Recent inverse estimates of regional CO2 fluxes have assumed that the CO2 source from atmospheric oxidation of reduced carbon (CO, CH4, and non- methane volatile organic compounds) is released at the surface rather than distributed globally in the atmosphere. This produces a bias in the estimates of surface fluxes. We used a 3D atmospheric chemistry model (GEOS-CHEM) to evaluate the magnitude of this effect in modeled CO2 concentrations and flux estimates (the "chemical pump effect"). We find that resolving the 3-D structure of the atmospheric CO2 source, as opposed to emitting this reduced carbon as CO2 at the surface, yields a decrease in the modeled annual mean surface interhemispheric gradient (N- S) of 0.21 ppm. As seen in the above figure, larger adjustments (up to -0.6 ppm) are apparent on a regional basis in and downwind of regions of high reduced carbon emissions.

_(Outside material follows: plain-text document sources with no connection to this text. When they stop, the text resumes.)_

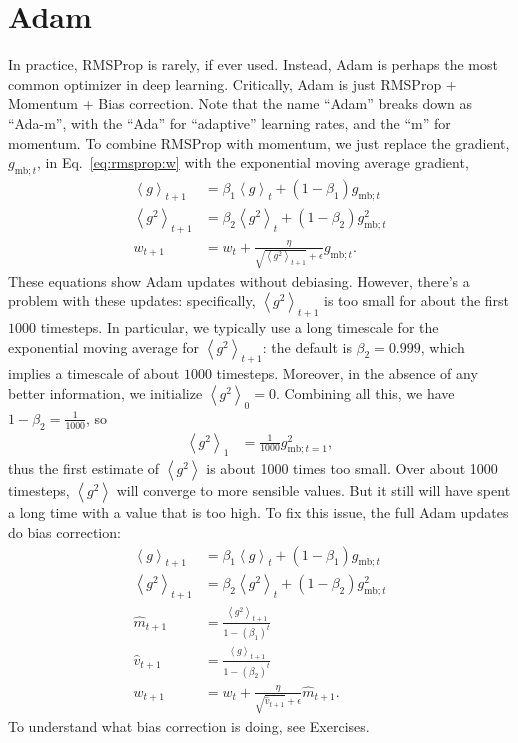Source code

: \documentclass{article}
\newcommand{\bracket}[3]{\left#1 #3 \right#2}
\newcommand{\ab}{\bracket{\langle}{\rangle}}
\newcommand{\0}{\mathbf{0}}
\newcommand{\gsmbt}{g_{\text{mb}; t}}
\newcommand{\vh}{\hat{v}}
\newcommand{\mh}{\hat{m}}
\newcommand{\gssqb}{\ab{g^2}}
\newcommand{\gsb}{\ab{g}}
\begin{document}
\section{Adam}

In practice, RMSProp is rarely, if ever used.
Instead, Adam is perhaps the most common optimizer in deep learning.
Critically, Adam is just RMSProp + Momentum + Bias correction.
Note that the name ``Adam'' breaks down as ``Ada-m'', with the ``Ada'' for ``adaptive'' learning rates, and the ``m'' for momentum.
To combine RMSProp with momentum, we just replace the gradient, $\gsmbt$, in Eq.~\eqref{eq:rmsprop:w} with the exponential moving average gradient, 
\begin{align}
  \gsb_{t+1} &= \beta_1 \gsb_{t} + (1-\beta_1) \gsmbt\\
  \gssqb_{t+1} &= \beta_2 \gssqb_{t} + (1-\beta_2) \gsmbt^2\\
  w_{t+1} &= w_t + \frac{\eta}{\sqrt{\gssqb_{t+1}} + \epsilon}\gsmbt.
\end{align}
These equations show Adam updates without debiasing.
However, there's a problem with these updates: specifically, $\gssqb_{t+1}$ is too small for about the first $1000$ timesteps.
In particular, we typically use a long timescale for the exponential moving average for $\gssqb_{t+1}$: the default is $\beta_2 = 0.999$, which implies a timescale of about $1000$ timesteps.
Moreover, in the absence of any better information, we initialize $\gssqb_0 = 0$.
Combining all this, we have $1-\beta_2 = \tfrac{1}{1000}$, so
\begin{align}
  \gssqb_1 &= \tfrac{1}{1000} g_{\text{mb}; t=1}^2,
\end{align}
thus the first estimate of $\gssqb$ is about 1000 times too small.
Over about 1000 timesteps, $\gssqb$ will converge to more sensible values.
But it still will have spent a long time with a value that is too high.
To fix this issue, the full Adam updates do bias correction:
\begin{align}
  \gsb_{t+1} &= \beta_1 \gsb_{t} + (1-\beta_1) \gsmbt\\
  \gssqb_{t+1} &= \beta_2 \gssqb_{t} + (1-\beta_2) \gsmbt^2\\
  \mh_{t+1} &= \frac{\gssqb_{t+1}}{1-(\beta_1)^t}\\
  \vh_{t+1} &= \frac{\gsb_{t+1}}{1-(\beta_2)^t}\\
  w_{t+1} &= w_t + \frac{\eta}{\sqrt{\vh_{t+1}} + \epsilon}\mh_{t+1}.
\end{align}
To understand what bias correction is doing, see Exercises.
\end{document}
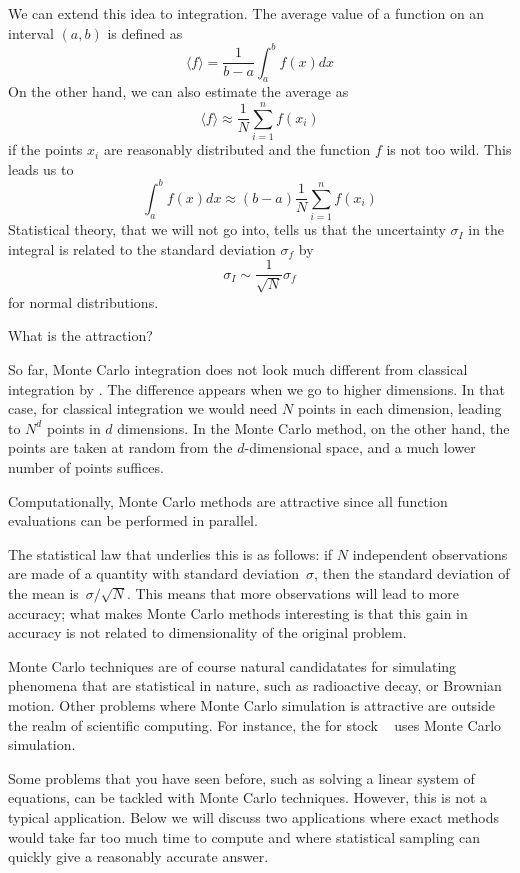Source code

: We can extend this idea to integration. The average value of a
function on an interval $(a,b)$ is defined as
\[ \langle f\rangle = \frac1{b-a}\int_a^bf(x)dx \]
On the other hand, we can also estimate the average as
\[ \langle f\rangle \approx \frac 1N\sum_{i=1}^nf(x_i) \]
if the points $x_i$ are reasonably distributed and the function $f$ is
not too wild. This leads us to
\[ \int_a^bf(x)dx  \approx (b-a) \frac 1N\sum_{i=1}^nf(x_i) \]
Statistical theory, that we will not go into,
tells us that the uncertainty $\sigma_I$ in the integral is related to
the standard deviation $\sigma_f$ by
\[ \sigma_I\sim \frac1{\sqrt N}\sigma_f \]
for normal distributions.

 {What is the attraction?}

So far, Monte Carlo integration does not look much different from
classical integration by .
The difference appears when we go to higher
dimensions. In that case, for classical integration we would need $N$
points in each dimension, leading to $N^d$ points in $d$
dimensions. In the Monte Carlo method, on the other hand, the points
are taken at random from the $d$-dimensional space, and a much lower
number of points suffices.

Computationally, Monte Carlo methods are attractive since all function
evaluations can be performed in parallel.

The
statistical law that underlies this is as follows: if $N$ independent
observations are made of a quantity with standard deviation~$\sigma$,
then the standard deviation of the mean is~$\sigma/\sqrt N$. This
means that more observations will lead to more accuracy; what makes
Monte Carlo methods interesting is that this gain in accuracy is not
related to dimensionality of the original problem.

Monte Carlo techniques are of course natural candidatates for simulating
phenomena that are statistical in nature, such as radioactive decay,
or Brownian motion.
Other problems where Monte Carlo
simulation is attractive are outside the realm of scientific
computing. For instance, the  for stock
~\cite{BlackScholes} uses Monte Carlo simulation.

Some problems that you have seen before, such as solving a linear
system of equations, can be tackled with Monte Carlo
techniques. However, this is not a typical application. Below we will
discuss two applications where exact methods
would take far too much time to compute and where statistical sampling
can quickly give a reasonably accurate answer.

The interhemispheric difference of the concentration residuals (mean across all models) in the annual mean TransCom3 inversion of Gurney et al. [2002] was 2.3 ppm. This north-south difference implied a northern continental carbon sink of 2.2 Pg C per year (mean across all models). The chemical pump effect would decrease this interhemispheric difference of residuals by about 10%, and imply correspondingly lower northern continental carbon uptake in inverse analyses. We used TransCom3 simulations from three transport models to evaluate the implications for annual mean inversion estimates. The main impact was a systematic decrease in estimates of northern continental land uptake (i.e., by 0.22 to 0.26 Pg C per year). Our results, discussed in Suntharalingam et al. [2005], highlight the need for a realistic description of reduced carbon emission and oxidation processes in deriving inversion estimates of CO2 surface fluxes.